Bonus Coal Co., 32 FMSHRC 1155, 1156 (Sept. 2010); Elk Run Coal Co., 32 FMSHRC 1587, 1588 (Dec. 2010).

 

            We conclude that, in this instance, the initial mishandling of the assessment and the resulting missed filing deadline was the result of excusable neglect and not the result of an unreliable internal processing system.  Brand provided a clear and detailed explanation of its error and its belated attempt to file.  In finding good cause for its failure to timely contest, we rely upon the operator’s attempt to file only five days after the filing deadline and upon the operator’s prompt filing of a motion to reopen.  An operator’s good faith efforts militate in favor of reopening.  See, e.g., Stone Zone, 41 FMSHRC 272, 274 (June 2019) (“It is well recognized that a movant’s good faith or lack thereof is an important factor in determining whether good cause exists to reopen a final order.”).[2] 

 

  In the interest of justice, we hereby reopen the captioned assessment and remand the matter to the Chief Administrative Law Judge for further proceedings pursuant to the Mine Act and the Commission’s Procedural Rules, 29 C.F.R. Part 2700.  Accordingly, consistent with Rule 28, the Secretary shall file a petition for assessment of penalty within 45 days of the date of this order.  See 29 C.F.R. § 2700.28.  

 

 

 

/s/ Mary Lu Jordan

                                                                                    Mary Lu Jordan, Chair

 

 

 

/s/ William I. Althen

William I. Althen, Commissioner

 

 

 

/s/ Marco M. Rajkovich, Jr.

Marco M. Rajkovich, Jr., Commissioner

 

 

 

/s/ Timothy J. Baker

Timothy J. Baker, Commissioner

 

 

 

 

 

 

Commissioner Marvit concurring,

 

Though I am in agreement with the arguments contained in the Secretary’s Motion in Opposition, I concur in the decision to reopen this case.  I do so out of fairness to the operator because the Commission has historically granted reopening based on facts similar to those contained here.

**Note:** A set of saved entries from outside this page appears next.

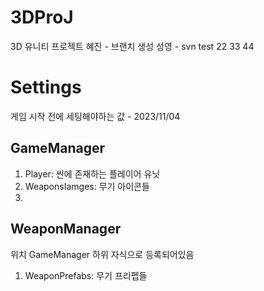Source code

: # 3DProJ
3D 유니티 프로젝트
혜진 - 브랜치 생성
성영 - svn test 22 33 44

# Settings
게임 시작 전에 세팅해야하는 값 - 2023/11/04
## GameManager
1. Player: 씬에 존재하는 플레이어 유닛
2. WeaponsIamges: 무기 아이콘들
3. 

## WeaponManager
위치 GameManager 하위 자식으로 등록되어있음

1. WeaponPrefabs: 무기 프리펩들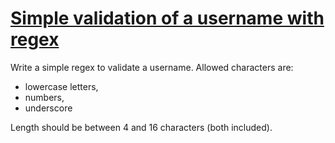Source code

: # [Simple validation of a username with regex](https://www.codewars.com/kata/simple-validation-of-a-username-with-regex "https://www.codewars.com/kata/56a3f08aa9a6cc9b75000023")

Write a simple regex to validate a username. Allowed characters are:

- lowercase letters,
- numbers,
- underscore

Length should be between 4 and 16 characters (both included).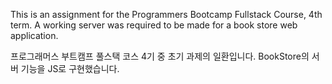 This is an assignment for the Programmers Bootcamp Fullstack Course, 4th term. A working server was required to be made for a book store web application.

프로그래머스 부트캠프 풀스택 코스 4기 중 초기 과제의 일환입니다. BookStore의 서버 기능을 JS로 구현했습니다.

Absent this history, I would have voted to deny reopening.

 

 

 

 

/s/ Moshe Z. Marvit

Moshe Z. Marvit, Commissioner

 

 

 

 

 

Distribution:

 

Patrick J. Veters, Esq.

Marion Strauss, Esq.

Jones Walker LLP

201 St. Charles Avenue, 50th Floor

New Orleans, LA 70170

pveters@joneswalker.com

mstrauss@joneswalker.com

 

April Nelson, Esq.

Associate Solicitor

Office of the Solicitor

U.S. Department of Labor

Division of Mine Safety and Health

201 12th Street South, Suite 401

Arlington, VA 22202

Nelson.April@dol.gov

 

Emily Toler Scott, Esq.

Counsel for Appellate Litigation

Office of the Solicitor

U.S. Department of Labor

Division of Mine Safety and Health

201 12th Street South, Suite 401

Arlington, VA 22202

scott.emily.t@dol.gov

 

Melanie Garris
USDOL/MSHA, OAASEI/CPCO
201 12th Street South, Suite 401
Arlington, VA 22202
Garris.Melanie@DOL.GOV

 

Chief Administrative Law Judge Glynn F. Voisin
Federal Mine Safety Health Review Commission

Office of the Chief Administrative Law Judge
1331 Pennsylvania Avenue, NW Suite 520N
Washington, DC 20004-1710
GVoisin@fmshrc.gov



[1] The Secretary states that the duplicate copy was provided to the operator by email after an additional copy of the assessment, mailed to a miner’s representative, was returned to MSHA as “undeliverable.”  Sec’y Resp. at 3. 

[2] On May 23, 2024, Brand filed a motion for leave to file a reply to the Secretary’s response.  We hereby GRANT Brand’s motion for leave.  We have considered Brand’s reply.